Idiopathic pulmonary fibrosis (IPF) is a lung disease that results from the formation of scar tissue deep inside the lungs. This scarring gets progressively worse, making it more difficult to breathe and to keep adequate levels of oxygen in the bloodstream. The main symptom is shortness of breath, which can also lead to fatigue and other problems.
Why Is Early Treatment Important?
IPF is a progressive disease, which means that symptoms worsen over time. It cannot be cured, and the scarring that exists cannot be reversed or removed. Early treatment aimed at managing symptoms and slowing disease progression is the best way to maintain quality of life.
What Types of Treatments Are Available?
Although no cure has yet been discovered for IPF, there are numerous treatment options available. Most of these are aimed at supporting a healthy lifestyle and managing symptoms.
Lifestyle changes and other nonmedical treatments can help you stay healthier and improve the quality of your life with IPF. Here are some general recommendations.
Lose Weight or Maintain a Healthy Weight
Talk to your doctor about healthy ways to reduce or manage your weight. Being overweight will only add to your breathing difficulties, and could keep you off the transplant list if you need a lung transplant.
Smoking cigarettes is one of the worst things you can do to your lungs. Now, more than ever, it’s critical to stop this habit from inflicting even more damage.
Get Annual Vaccinations
Talk to your doctor about yearly flu and pneumonia vaccines. These can help protect your lungs from infection and further damage.
Monitor Your Oxygen Levels
Use an at-home pulse oximeter and try to maintain an oxygen saturation at or above 90 percent.
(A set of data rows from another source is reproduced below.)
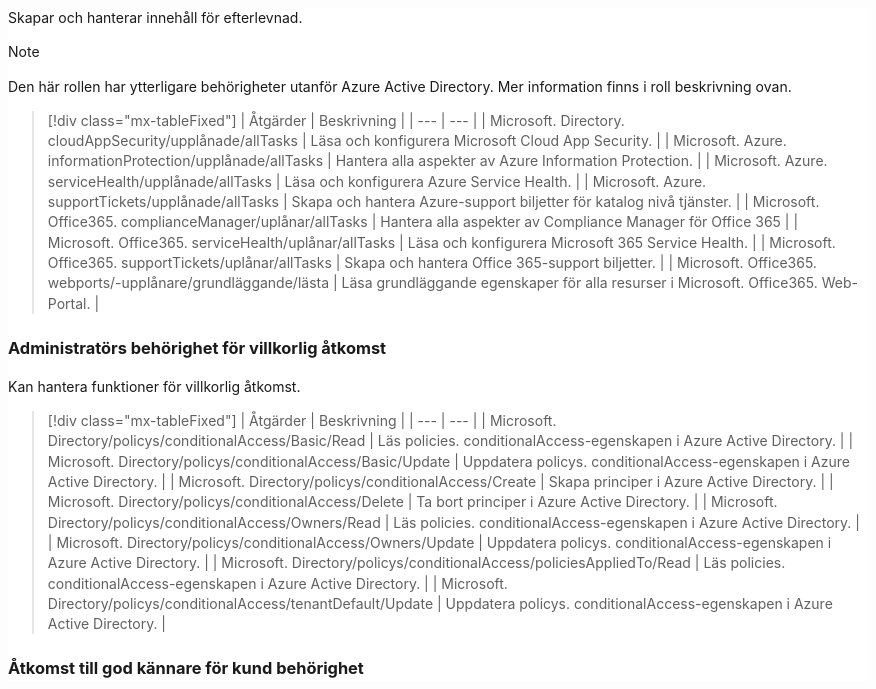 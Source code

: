 Skapar och hanterar innehåll för efterlevnad.

> [!NOTE]
> Den här rollen har ytterligare behörigheter utanför Azure Active Directory. Mer information finns i roll beskrivning ovan.

> [!div class="mx-tableFixed"]
> | Åtgärder | Beskrivning |
> | --- | --- |
> | Microsoft. Directory. cloudAppSecurity/upplånade/allTasks | Läsa och konfigurera Microsoft Cloud App Security. |
> | Microsoft. Azure. informationProtection/upplånade/allTasks | Hantera alla aspekter av Azure Information Protection. |
> | Microsoft. Azure. serviceHealth/upplånade/allTasks | Läsa och konfigurera Azure Service Health. |
> | Microsoft. Azure. supportTickets/upplånade/allTasks | Skapa och hantera Azure-support biljetter för katalog nivå tjänster. |
> | Microsoft. Office365. complianceManager/uplånar/allTasks | Hantera alla aspekter av Compliance Manager för Office 365 |
> | Microsoft. Office365. serviceHealth/uplånar/allTasks | Läsa och konfigurera Microsoft 365 Service Health. |
> | Microsoft. Office365. supportTickets/uplånar/allTasks | Skapa och hantera Office 365-support biljetter. |
> | Microsoft. Office365. webports/-upplånare/grundläggande/lästa | Läsa grundläggande egenskaper för alla resurser i Microsoft. Office365. Web-Portal. |

### <a name="conditional-access-administrator-permissions"></a>Administratörs behörighet för villkorlig åtkomst

Kan hantera funktioner för villkorlig åtkomst.

> [!div class="mx-tableFixed"]
> | Åtgärder | Beskrivning |
> | --- | --- |
> | Microsoft. Directory/policys/conditionalAccess/Basic/Read | Läs policies. conditionalAccess-egenskapen i Azure Active Directory. |
> | Microsoft. Directory/policys/conditionalAccess/Basic/Update | Uppdatera policys. conditionalAccess-egenskapen i Azure Active Directory. |
> | Microsoft. Directory/policys/conditionalAccess/Create | Skapa principer i Azure Active Directory. |
> | Microsoft. Directory/policys/conditionalAccess/Delete | Ta bort principer i Azure Active Directory. |
> | Microsoft. Directory/policys/conditionalAccess/Owners/Read | Läs policies. conditionalAccess-egenskapen i Azure Active Directory. |
> | Microsoft. Directory/policys/conditionalAccess/Owners/Update | Uppdatera policys. conditionalAccess-egenskapen i Azure Active Directory. |
> | Microsoft. Directory/policys/conditionalAccess/policiesAppliedTo/Read | Läs policies. conditionalAccess-egenskapen i Azure Active Directory. |
> | Microsoft. Directory/policys/conditionalAccess/tenantDefault/Update | Uppdatera policys. conditionalAccess-egenskapen i Azure Active Directory. |

### <a name="customer-lockbox-access-approver-permissions"></a>Åtkomst till god kännare för kund behörighet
Participate in Pulmonary Rehabilitation
Pulmonary rehabilitation is a multifaceted program that has become a staple of IPF treatment. It aims to improve everyday life for patients and reduce shortness of breath at rest and during exercise. Key features include:
- breathing and conditioning exercises
- stress and anxiety management
- emotional support
- nutritional counseling
- patient education
Medical treatment options include drugs, such as suppressants and antioxidants, that work against possible causes of IPF, including:
- corticosteroids like prednisone, which act to reduce inflammation and suppress the immune reaction
- proton pump inhibitors, which block the creation of acid in the stomach (the inhalation of excess stomach acid is thought to contribute to IPF)
- antioxidants like N-acetylcysteine, which may help protect lung tissue from oxidative damage
- anti-fibrotic drugs like pirfenidone and nintedanib, which can slow the progression of lung tissue damage
- immune suppressants, such as mycophenolate mofetil and azathioprine, which can treat autoimmune disorders and help prevent the rejection of a lung transplant
Your doctor may recommend other treatment options too. An oxygen tank might help you breathe easier, especially during exercise and other activities. Additional oxygen can reduce problems related to low levels of oxygen in the blood and help prevent right-sided heart failure.
You may even be a candidate for a lung transplant. Though once reserved for younger recipients, lung transplants are now commonly offered to patients over 65 who are otherwise healthy.
There are several new potential treatments for IPF under investigation. Headed up by the National Heart, Lung, and Blood Institute, the Idiopathic Pulmonary Fibrosis Network (IPFNet) is a group of premier medical institutions working together to find a cure.
Not to be overlooked, a support system can make a big difference in your quality of life, and your outlook on living with IPF. The Pulmonary Fibrosis Foundation has a searchable database of local support groups, in addition to a number of online communities. These types of resources are invaluable as you come to terms with your diagnosis and the changes it can bring to your life.